- _Stored data entries_:
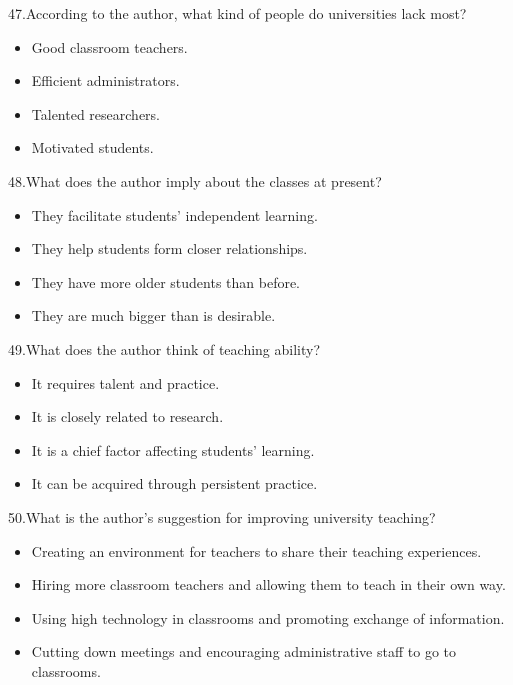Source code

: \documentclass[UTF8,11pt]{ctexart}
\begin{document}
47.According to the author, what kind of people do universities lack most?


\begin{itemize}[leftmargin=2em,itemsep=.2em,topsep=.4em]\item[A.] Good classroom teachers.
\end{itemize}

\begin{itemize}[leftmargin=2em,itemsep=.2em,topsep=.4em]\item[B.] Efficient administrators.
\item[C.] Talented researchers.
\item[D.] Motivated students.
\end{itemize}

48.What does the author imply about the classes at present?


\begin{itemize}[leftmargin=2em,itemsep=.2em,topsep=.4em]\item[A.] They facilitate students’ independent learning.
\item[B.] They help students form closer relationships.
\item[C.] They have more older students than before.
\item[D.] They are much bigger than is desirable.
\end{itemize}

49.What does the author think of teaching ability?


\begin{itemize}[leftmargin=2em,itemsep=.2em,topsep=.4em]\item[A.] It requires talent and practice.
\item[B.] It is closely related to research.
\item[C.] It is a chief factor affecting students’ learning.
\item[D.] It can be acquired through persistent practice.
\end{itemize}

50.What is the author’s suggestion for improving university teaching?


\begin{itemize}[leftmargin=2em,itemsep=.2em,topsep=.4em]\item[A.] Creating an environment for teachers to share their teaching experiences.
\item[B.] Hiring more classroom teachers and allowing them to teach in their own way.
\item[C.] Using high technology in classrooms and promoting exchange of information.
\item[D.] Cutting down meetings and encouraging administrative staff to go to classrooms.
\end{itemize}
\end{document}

==

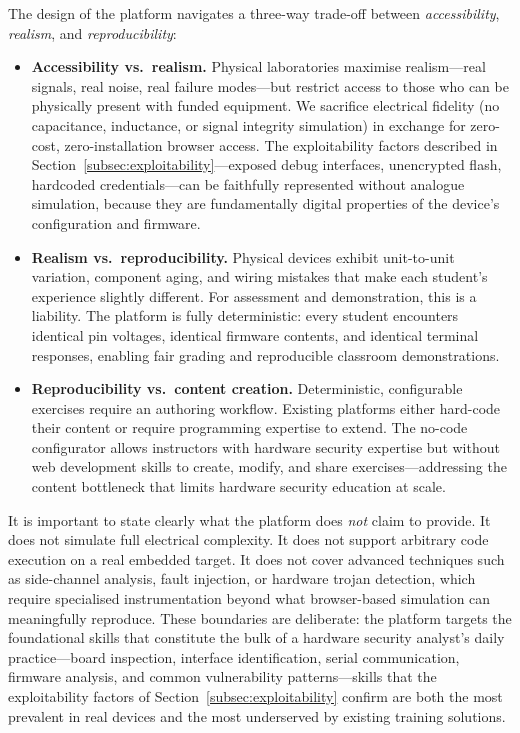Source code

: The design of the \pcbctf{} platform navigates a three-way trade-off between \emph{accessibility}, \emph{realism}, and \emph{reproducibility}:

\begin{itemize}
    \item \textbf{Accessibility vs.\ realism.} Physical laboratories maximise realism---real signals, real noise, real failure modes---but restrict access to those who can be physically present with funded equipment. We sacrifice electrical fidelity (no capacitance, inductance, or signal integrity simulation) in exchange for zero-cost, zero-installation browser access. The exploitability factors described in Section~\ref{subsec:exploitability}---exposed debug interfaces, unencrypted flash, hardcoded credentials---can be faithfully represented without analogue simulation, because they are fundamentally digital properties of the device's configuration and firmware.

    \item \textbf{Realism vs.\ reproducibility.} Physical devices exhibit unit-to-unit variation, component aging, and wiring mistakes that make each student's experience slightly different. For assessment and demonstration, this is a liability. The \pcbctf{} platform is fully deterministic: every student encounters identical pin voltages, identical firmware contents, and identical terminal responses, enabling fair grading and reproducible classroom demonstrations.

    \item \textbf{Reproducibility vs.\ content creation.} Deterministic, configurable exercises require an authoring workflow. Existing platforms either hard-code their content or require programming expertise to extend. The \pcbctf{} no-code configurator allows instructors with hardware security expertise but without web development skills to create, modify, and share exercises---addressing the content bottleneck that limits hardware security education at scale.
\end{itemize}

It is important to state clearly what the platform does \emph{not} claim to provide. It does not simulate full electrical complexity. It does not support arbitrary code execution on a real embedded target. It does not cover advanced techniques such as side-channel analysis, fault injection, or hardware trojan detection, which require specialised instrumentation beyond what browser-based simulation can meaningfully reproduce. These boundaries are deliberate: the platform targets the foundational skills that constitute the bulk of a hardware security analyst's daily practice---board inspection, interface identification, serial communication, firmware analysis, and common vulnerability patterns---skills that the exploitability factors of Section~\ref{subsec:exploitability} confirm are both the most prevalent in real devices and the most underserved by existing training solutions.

---

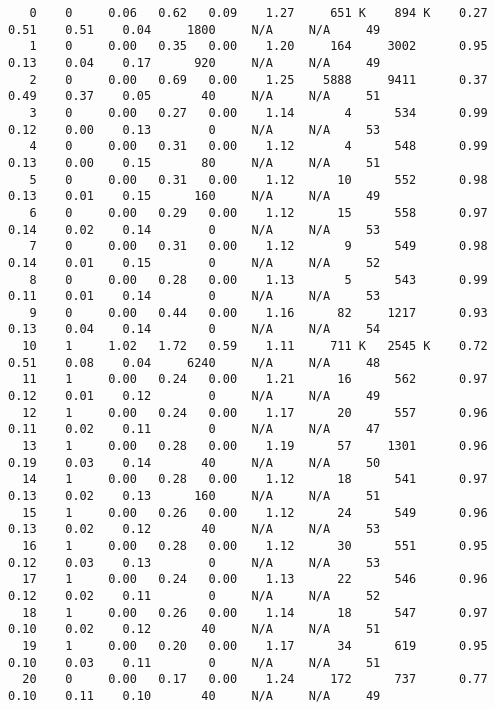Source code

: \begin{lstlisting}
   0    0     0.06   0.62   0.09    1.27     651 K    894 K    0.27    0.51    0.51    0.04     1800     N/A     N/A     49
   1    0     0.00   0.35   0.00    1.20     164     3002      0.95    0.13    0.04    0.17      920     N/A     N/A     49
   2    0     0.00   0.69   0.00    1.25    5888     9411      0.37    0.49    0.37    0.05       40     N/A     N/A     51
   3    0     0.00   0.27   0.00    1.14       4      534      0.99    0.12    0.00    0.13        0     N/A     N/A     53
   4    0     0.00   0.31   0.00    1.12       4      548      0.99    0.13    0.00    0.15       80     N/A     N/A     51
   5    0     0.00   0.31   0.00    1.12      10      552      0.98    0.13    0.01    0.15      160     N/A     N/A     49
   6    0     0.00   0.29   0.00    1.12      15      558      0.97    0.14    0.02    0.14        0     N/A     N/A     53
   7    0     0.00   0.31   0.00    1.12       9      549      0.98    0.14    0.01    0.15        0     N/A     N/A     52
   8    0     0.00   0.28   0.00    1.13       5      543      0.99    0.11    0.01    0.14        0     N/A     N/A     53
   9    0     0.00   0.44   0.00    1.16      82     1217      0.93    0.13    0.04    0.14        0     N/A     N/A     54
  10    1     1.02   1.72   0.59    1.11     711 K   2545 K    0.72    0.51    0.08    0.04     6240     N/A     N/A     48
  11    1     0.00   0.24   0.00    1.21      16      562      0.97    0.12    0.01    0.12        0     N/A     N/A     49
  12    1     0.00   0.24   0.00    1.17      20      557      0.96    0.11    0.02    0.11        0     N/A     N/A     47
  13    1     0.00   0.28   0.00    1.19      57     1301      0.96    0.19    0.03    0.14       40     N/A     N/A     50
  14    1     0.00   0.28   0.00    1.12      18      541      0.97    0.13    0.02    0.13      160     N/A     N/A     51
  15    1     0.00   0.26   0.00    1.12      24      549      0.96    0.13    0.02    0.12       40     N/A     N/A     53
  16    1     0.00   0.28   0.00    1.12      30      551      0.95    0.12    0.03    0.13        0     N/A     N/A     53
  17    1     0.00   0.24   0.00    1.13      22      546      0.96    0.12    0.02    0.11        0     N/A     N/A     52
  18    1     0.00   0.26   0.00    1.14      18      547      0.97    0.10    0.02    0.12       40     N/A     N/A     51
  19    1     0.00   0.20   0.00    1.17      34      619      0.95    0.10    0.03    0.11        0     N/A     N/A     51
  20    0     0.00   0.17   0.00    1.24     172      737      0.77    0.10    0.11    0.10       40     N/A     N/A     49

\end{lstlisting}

- _What to do_: Please go through the entries and show every line with the word "learning".

- _Solution for this task_:
\begin{itemize}[leftmargin=2em,itemsep=.2em,topsep=.4em]\item[A.] They facilitate students’ independent learning.
\item[C.] It is a chief factor affecting students’ learning.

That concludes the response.